25th Outback Bowl - Florida Gators v Penn State Nittany Lions Photo by Al Messerschmidt/Getty Images

When I was planning on writing this open thread for Monday, it was going to be about whether you and I were freaking out about the sky falling in recruiting in regards to Florida’s relatively unimpressive Friday Night Lights haul.

When I was planning on writing this open thread for Tuesday, it was going to be about the continued revelations about several Florida Gators’ dispute with now-infamous Gainesville Enterprise employee and purported gambler Tay Bang — and how they have been played up and co-opted and understood as whatever people have wanted them to be.

Now, on this Wednesday, we have a more tragic thing to talk about, seemingly, in the form of yet another allegation that Urban Meyer sacrifices too many things in the name of winning — and has done so for years.

College football reporter Brett McMurphy, who uses Facebook better than most of us, reported Wednesday morning that previous claims that Meyer did not know about allegations of domestic abuse against former Ohio State receivers coach Zach Smith are false, belied by evidence in the form of text messages between Smith’s ex-wife, Courtney; Meyer’s wife, Shelley; and the wife of Ohio State football operations director Brian Votolini, and images documenting her abuse that Courtney Smith claims she shared with various wives of Ohio State football personnel.

McMurphy doesn’t quite have a smoking gun, to my reading, in regards to Meyer knowing about Zach Smith’s abuse circa 2015. The reader’s evaluation of the claim that Urban Meyer knew about that period of Zach Smith’s abuse and a specific October 2015 incident that led to the Smiths separating hinges on what the reader thinks of a text in which Shelley Meyer tells Courtney Smith she would have to inform Urban of the allegation and a pair of texts from Lindsey Votolini — “He (Urban) just said he (Zach) denied everything” and “He (Urban) doesn’t know what to think” — seemingly confirming that Meyer was notified of the allegations against his assistant coach.

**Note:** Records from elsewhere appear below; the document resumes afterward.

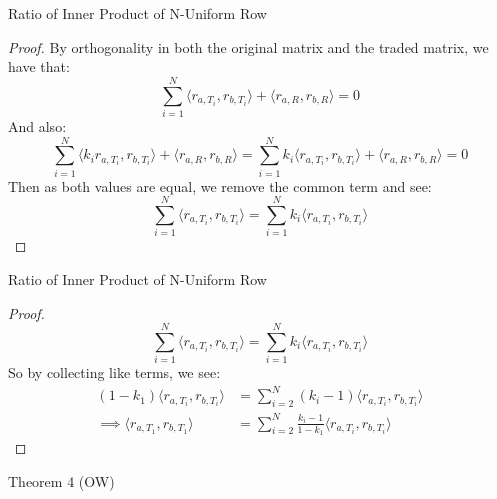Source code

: \documentclass{beamer}
\begin{document}
\begin{frame}{Ratio of Inner Product of N-Uniform Row}
    \begin{proof}
        By orthogonality in both the original matrix and the traded matrix, we have that: 
    $$\sum_{i=1}^N\langle r_{a,T_i},r_{b,T_i}\rangle + \langle r_{a,R},r_{b,R}\rangle=0$$
    And also:
    $$\sum_{i=1}^N\langle k_ir_{a,T_i},r_{b,T_i}\rangle + \langle r_{a,R},r_{b,R}\rangle=\sum_{i=1}^Nk_i\langle r_{a,T_i},r_{b,T_i}\rangle + \langle r_{a,R},r_{b,R}\rangle=0$$
    Then as both values are equal, we remove the common term and see:
    $$\sum_{i=1}^N\langle r_{a,T_i},r_{b,T_i}\rangle = \sum_{i=1}^Nk_i\langle r_{a,T_i},r_{b,T_i}\rangle$$
    \end{proof}
\end{frame}
\begin{frame}{Ratio of Inner Product of N-Uniform Row}
\begin{proof}
    $$\sum_{i=1}^N\langle r_{a,T_i},r_{b,T_i}\rangle = \sum_{i=1}^Nk_i\langle r_{a,T_i},r_{b,T_i}\rangle$$
    So by collecting like terms, we see:
    \begin{align*}
        (1-k_1)\langle r_{a,T_i},r_{b,T_i}\rangle&=\sum_{i=2}^N(k_i-1)\langle r_{a,T_i},r_{b,T_i}\rangle\\\implies \langle r_{a,T_1},r_{b,T_1}\rangle&=\sum_{i=2}^N\frac{k_i-1}{1-k_1}\langle r_{a,T_i},r_{b,T_i}\rangle
    \end{align*}
\end{proof}
\end{frame}


\begin{frame}{Theorem 4 (OW)}%
    \begin{theorem}[Theorem 4]
        
    \end{theorem}
\end{frame}
\end{document}

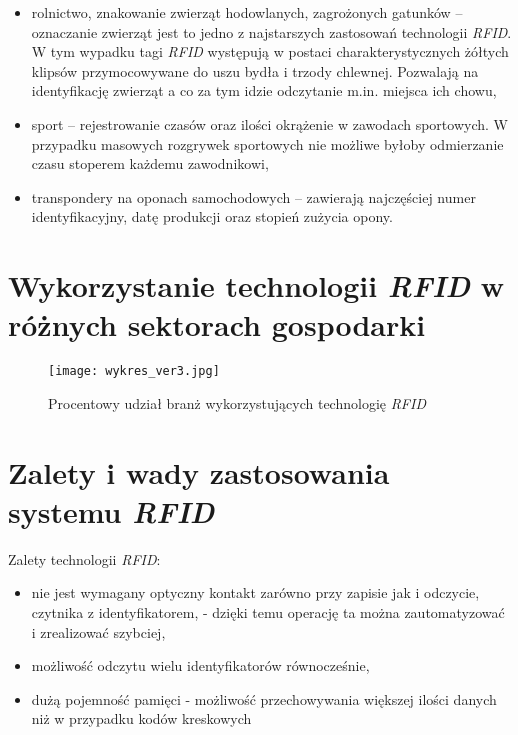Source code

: \begin{itemize}
\begin{itemize}
\begin{itemize}
	\item rolnictwo, znakowanie zwierząt hodowlanych, zagrożonych gatunków –oznaczanie zwierząt jest to jedno z najstarszych zastosowań technologii \emph{RFID}. W tym wypadku tagi \emph{RFID} występują w postaci charakterystycznych żółtych klipsów przymocowywane do uszu bydła i trzody chlewnej. Pozwalają na identyfikację zwierząt a co za tym idzie odczytanie m.in. miejsca ich chowu,
	
	\item sport – rejestrowanie czasów oraz ilości okrążenie w zawodach sportowych.  W przypadku masowych rozgrywek sportowych  nie możliwe byłoby odmierzanie czasu stoperem każdemu zawodnikowi,
	
	\item transpondery na oponach samochodowych – zawierają najczęściej numer identyfikacyjny, datę produkcji oraz stopień zużycia opony.

\end{itemize}

\newpage
\section{Wykorzystanie technologii \emph{RFID} w różnych sektorach gospodarki}

	\begin{figure}[h!]
	\centering
	    \texttt{[image: wykres\_ver3.jpg]}
	    \caption{Procentowy udział branż wykorzystujących technologię \emph{RFID}}
	\end{figure}


\section {Zalety i wady zastosowania systemu \emph{RFID}}

Zalety technologii \emph{RFID}:

\begin{itemize}\setlength{\itemsep}{0pt}
	\item nie jest wymagany optyczny kontakt zarówno przy zapisie jak i odczycie, czytnika z identyfikatorem, - dzięki temu operację ta można zautomatyzować i zrealizować szybciej,
	
	\item możliwość odczytu wielu identyfikatorów równocześnie,
	
	\item dużą  pojemność pamięci  - możliwość przechowywania większej ilości danych niż w przypadku kodów kreskowych


\end{itemize}
\end{itemize}
\end{itemize}

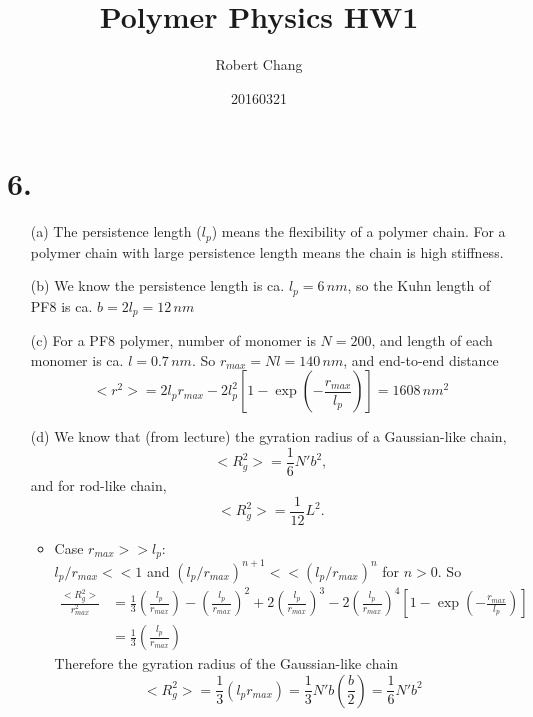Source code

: \documentclass{article}
\title{Polymer Physics HW1}
\author{Robert Chang}
\date{20160321}
\begin{document}



\section*{6.} 
\begin{enumerate}
    \item[(a)] The persistence length ($l_p$) means the flexibility of a polymer chain. For a polymer chain with large persistence length means the chain is high stiffness.
    
    \item[(b)] We know the persistence length is ca. $l_p=6\,nm$, so the Kuhn length of PF8 is ca. $b=2l_p=12\,nm$
    
    \item[(c)] For a PF8 polymer, number of monomer is $N=200$, and length of each monomer is ca. $l=0.7\,nm$. So $r_{max} = Nl = 140\,nm$, and end-to-end distance 
    \[
    <r^2> = 2 l_p r_{max} - 2 l_p^2 \left[ 1- \exp \left(-\frac{r_{max}}{l_p} \right)\right] 
    = 1608\, nm^2
    \]
    \item[(d)] We know that (from lecture) the gyration radius of a Gaussian-like chain, 
    \[
    <R_g^2> = \frac{1}{6} N' b^2,
    \]
    and for rod-like chain,  
    \[
    <R_g^2> = \frac{1}{12} L^2.
    \]
    \begin{itemize}
        \item Case $r_{max} >> l_p$: \\
            $l_p / r_{max} << 1$ and $(l_p / r_{max} )^{n+1}<< (l_p / r_{max} )^{n}$ for  $n >0$.
            So             \[
                \begin{aligned}
                    \frac{ <R_g^2 >}{ r_{max}^2 } 
                    &= \frac{1}{3} \left( \frac{l_p}{r_{max}} \right)
                   -            \left( \frac{l_p}{r_{max}} \right)^2
                   +2           \left( \frac{l_p}{r_{max}} \right)^3
                   -2           \left( \frac{l_p}{r_{max}} \right)^4 \left[ 1-\exp\left( - \frac{r_{max}}{l_p} \right)  \right]\\
               &= \frac{1}{3} \left( \frac{l_p}{r_{max}} \right) 
                \end{aligned}
            \]
            Therefore the gyration radius of the Gaussian-like chain
            \[
                <R_g^2> = \frac{1}{3} ( l_p r_{max} )= \frac{1}{3} N'b \left( \frac{b}{2} \right) = \frac{1}{6} N' b^2
            \]


\end{itemize}
\end{enumerate}
\end{document}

There’s some plausible deniability there, I’d concede, and though the wives of football coaches on a given staff are generally very tight-knit, it’s also plausible that they would rally around one of their own while not escalating allegations of abuse against a coach except through backchannels — or at all.

But I find what McMurphy reports about how Meyer suppressed a previous allegation of abuse against Zach Smith during their time together at Florida far more damning.

McMurphy writes that Courtney Smith alleges that her then-husband first abused her in June 2009. Per Courtney, Zach — then on Meyer’s staff for the fourth year, and second as a Florida graduate assistant — threw her into a wall after a late-night argument over whether a woman Smith says was Meyer’s secretary could sleep at the Smiths’ domicile.

And this happened not just while his wife was pregnant, but on their one-year anniversary.

Zach Smith was arrested then, but his arrest did not make news. (You may recall that Florida players were often in the news for alleged criminality in those days, with one local paper going so far as to lump traffic tickets Florida players received with other arrests to help inflate the numbers of incidents.) And Meyer, according to Courtney Smith, played a significant role in that suppression and ultimate handling of the arrest by summoning confidants Earle Bruce — Zach Smith’s grandfather — and Hiram de Vries to Gainesville, then having them — de Vries, especially, and allegedly in a meeting at the Panera Bread on Archer Road — lean on her to drop the charges against her husband.

She did so, ultimately, and her husband continued his budding coaching career. Florida continued its preparation for a national title defense. Meyer continued to be college football’s reigning king. And even after Meyer left Florida and was hired at Ohio State, he continued to employ Smith, hiring him as receivers coach in late 2011.

Per Courtney Smith, the abuse continued, too. “Things got really bad” after the Smiths moved to Columbus, she tells McMurphy, to include “pushing me against the wall, putting his hands around my throat.” In April 2015, she says, he threw her onto a bathroom floor and screamed “Look what you’ve turned me into”; at one point in 2014, she says, he cut her hand with the top of a can of smokeless tobacco dip. Photos provided to McMurphy and published along with the report seem to back up allegations of sustained and vicious physical abuse.

Courtney Smith says she left Zach in June 2015, but continued to receive verbal and physical abuse over text messages and in person, culminating in the alleged October abuse that got Smith arrested and charged. Courtney filed for a restraining order and a divorce over the span of two days in November.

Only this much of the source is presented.